'We will never accept the compromising of Egypt’s water security,’ says Tunisian president
Ahmed Morsy, Saturday 10 Apr 2021
'Egypt's stance in any international arena will be our own stance,' said the president of Tunisia, the only Arab member out of the 10 elected and non-permanent members of the UN Security Council


Tunisian President Kais Saeid affirmed on Saturday that his country would never accept Egypt’s water security to be compromised.

Saeid’s statement came during a joint press conference with Egyptian President Abdel-Fattah El-Sisi at the Ittihadiya Presidential Palace in Cairo.

Prior to Saeid’s remarks, El-Sisi said that the issue of the Egyptian water security was tackled during his meeting with Saeid given that it is part of Arab national security, highlighting efforts made by Egypt to reach a fair and comprehensive agreement on the rules for filling and operating the Grand Ethiopian Renaissance Dam (GERD).

The Tunisian president, who arrived on Friday for a three-day visit to Cairo,saeid during the press conference that El-Sisi was speaking of fair solutions, but not at the expense of Egypt.

“I say this with complete conviction, because we have fully read history and anticipate the future well, and we will never accept the compromising of Egypt’s water security,” the Tunisian president said.

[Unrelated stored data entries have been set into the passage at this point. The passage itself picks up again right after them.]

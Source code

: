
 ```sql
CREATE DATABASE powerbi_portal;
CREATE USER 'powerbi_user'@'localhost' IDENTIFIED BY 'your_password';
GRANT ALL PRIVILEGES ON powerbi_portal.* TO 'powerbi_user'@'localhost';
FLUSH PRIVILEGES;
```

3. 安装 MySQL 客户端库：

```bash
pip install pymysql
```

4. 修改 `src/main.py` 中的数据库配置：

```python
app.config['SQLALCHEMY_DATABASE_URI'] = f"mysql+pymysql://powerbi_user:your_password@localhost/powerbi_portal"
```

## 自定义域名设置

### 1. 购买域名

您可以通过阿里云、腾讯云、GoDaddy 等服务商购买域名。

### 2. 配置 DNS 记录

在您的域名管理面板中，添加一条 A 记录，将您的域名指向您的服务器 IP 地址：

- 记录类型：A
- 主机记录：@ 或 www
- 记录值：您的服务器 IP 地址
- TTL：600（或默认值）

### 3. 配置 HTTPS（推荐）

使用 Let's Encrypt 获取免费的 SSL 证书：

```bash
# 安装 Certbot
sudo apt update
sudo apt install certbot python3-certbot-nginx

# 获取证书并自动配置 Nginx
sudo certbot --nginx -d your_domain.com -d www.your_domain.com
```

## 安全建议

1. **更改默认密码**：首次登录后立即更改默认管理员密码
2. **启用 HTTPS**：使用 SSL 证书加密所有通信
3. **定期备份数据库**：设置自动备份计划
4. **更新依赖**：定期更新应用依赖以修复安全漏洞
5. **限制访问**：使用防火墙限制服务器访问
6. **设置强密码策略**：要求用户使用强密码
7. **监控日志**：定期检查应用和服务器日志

This comes less than a week after the collapse of the latest round of the almost-decade long GERD negotiations. Last week's three-day GERD talks, which were held in the Democratic Republic of Congo (DRC) under the auspices of the African Union, were deadlocked due to what Egypt and Sudan described as Ethiopia’s intransigence.

As a result of reaching a deadlock in talks with Ethiopia, Egypt's Foreign Minister Sameh Shoukry asserted in TV statements last Tuesday that Egypt and Sudan would head to the United Nations Security Council (UNSC) to brief it on the developments of the dispute caused by the massive $4.8 billion Ethiopian hydropower project.

“I say it and repeat it in front of the whole world… We are looking for just solutions, but the national security of Egypt is our security, and Egypt's stance in any international arena will be our own stance,” said the president of Tunisia, the only Arab member out of the 10 elected and non-permanent members of the UN Security Council.

Egypt and Sudan have been fruitlessly negotiating for almost a decade now with Ethiopia to reach a legally binding deal on the GERD, which Addis Ababa been constructing on the Blue Nile since 2011. While both downstream countries are seeking a legally binding agreement for filling and operating the near-complete GERD, Ethiopia, from the other hand, is seeking mere “guidelines.”

During the inauguration of a national project in Cairo late last week, El-Sisi called on Ethiopia not to compromise Egypt's share of Nile water, saying “all options are possible,” while stressing that “cooperation is better than fighting.”

A few days earlier, El-Sisi warned that “no one can take a drop of water from Egypt… and if it happens, there will be inconceivable instability in the region that no one could imagine," stressing at the same time that his message is "not a threat."

Egypt’s 100 million-plus people are dependent on the Nile for more than 95 percent of their renewable water needs. The country fears that the 6,000-megawatt dam will significantly diminish its crucial water supply, which is already below scarcity level.